- Data for this task
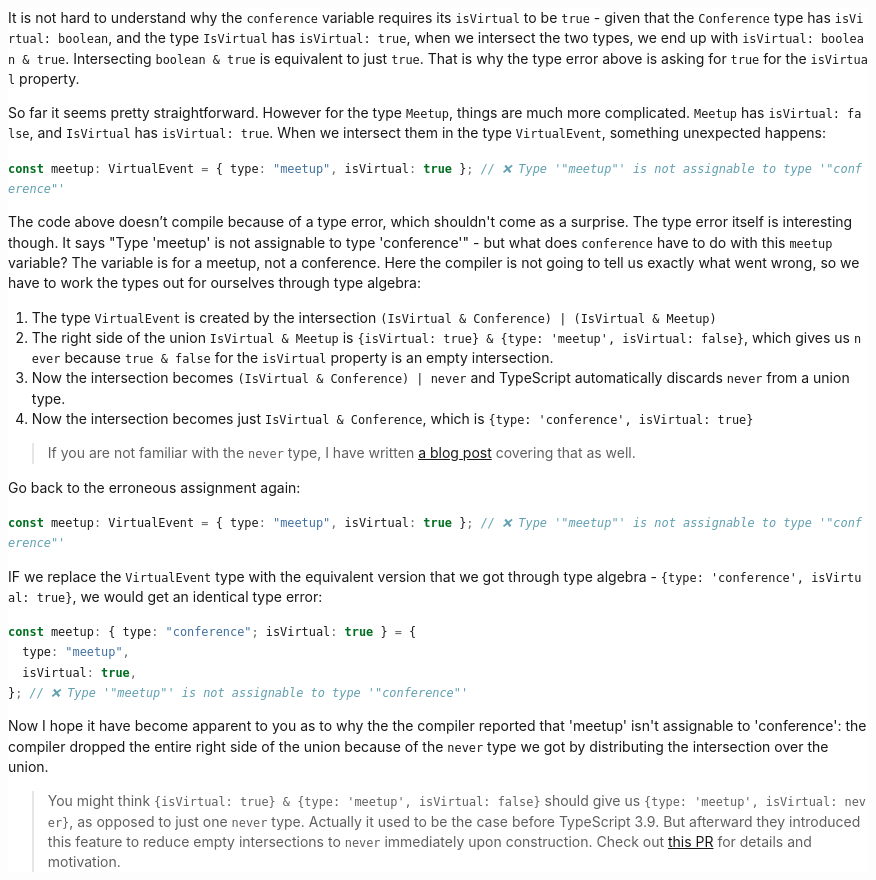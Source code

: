 It is not hard to understand why the `conference` variable requires its `isVirtual` to be `true` - given that the `Conference` type has `isVirtual: boolean`, and the type `IsVirtual` has `isVirtual: true`, when we intersect the two types, we end up with `isVirtual: boolean & true`. Intersecting `boolean & true` is equivalent to just `true`. That is why the type error above is asking for `true` for the `isVirtual` property.

So far it seems pretty straightforward. However for the type `Meetup`, things are much more complicated. `Meetup` has `isVirtual: false`, and `IsVirtual` has `isVirtual: true`. When we intersect them in the type `VirtualEvent`, something unexpected happens:

```typescript
const meetup: VirtualEvent = { type: "meetup", isVirtual: true }; // ❌ Type '"meetup"' is not assignable to type '"conference"'
```

The code above doesn’t compile because of a type error, which shouldn't come as a surprise. The type error itself is interesting though.
It says "Type 'meetup' is not assignable to type 'conference'" - but what does `conference` have to do with this `meetup` variable? The variable is for a meetup, not a conference. Here the compiler is not going to tell us exactly what went wrong, so we have to work the types out for ourselves through type algebra:

1. The type `VirtualEvent` is created by the intersection `(IsVirtual & Conference) | (IsVirtual & Meetup)`
2. The right side of the union `IsVirtual & Meetup` is `{isVirtual: true} & {type: 'meetup', isVirtual: false}`, which gives us `never` because `true & false` for the `isVirtual` property is an empty intersection.
3. Now the intersection becomes `(IsVirtual & Conference) | never` and TypeScript automatically discards `never` from a union type.
4. Now the intersection becomes just `IsVirtual & Conference`, which is `{type: 'conference', isVirtual: true}`

> If you are not familiar with the `never` type, I have written [a blog post](type-hierarchy-tree#the-bottom-of-the-tree) covering that as well.

Go back to the erroneous assignment again:

```typescript
const meetup: VirtualEvent = { type: "meetup", isVirtual: true }; // ❌ Type '"meetup"' is not assignable to type '"conference"'
```

IF we replace the `VirtualEvent` type with the equivalent version that we got through type algebra - `{type: 'conference', isVirtual: true}`, we would get an identical type error:

```typescript
const meetup: { type: "conference"; isVirtual: true } = {
  type: "meetup",
  isVirtual: true,
}; // ❌ Type '"meetup"' is not assignable to type '"conference"'
```

Now I hope it have become apparent to you as to why the the compiler reported that 'meetup' isn't assignable to 'conference': the compiler dropped the entire right side of the union because of the `never` type we got by distributing the intersection over the union.

> You might think `{isVirtual: true} & {type: 'meetup', isVirtual: false}` should give us `{type: 'meetup', isVirtual: never}`, as opposed to just one `never` type. Actually it used to be the case before TypeScript 3.9. But afterward they introduced this feature to reduce empty intersections to `never` immediately upon construction. Check out [this PR](https://github.com/microsoft/TypeScript/pull/36696) for details and motivation.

- What you should do
Can the lines from the start of the records through the line with "is not hard" be given again exactly, with the pictures left out?

- Response
Source code

: It is not hard to understand why the `conference` variable requires its `isVirtual` to be `true` - given that the `Conference` type has `isVirtual: boolean`, and the type `IsVirtual` has `isVirtual: true`, when we intersect the two types, we end up with `isVirtual: boolean & true`. Intersecting `boolean & true` is equivalent to just `true`. That is why the type error above is asking for `true` for the `isVirtual` property.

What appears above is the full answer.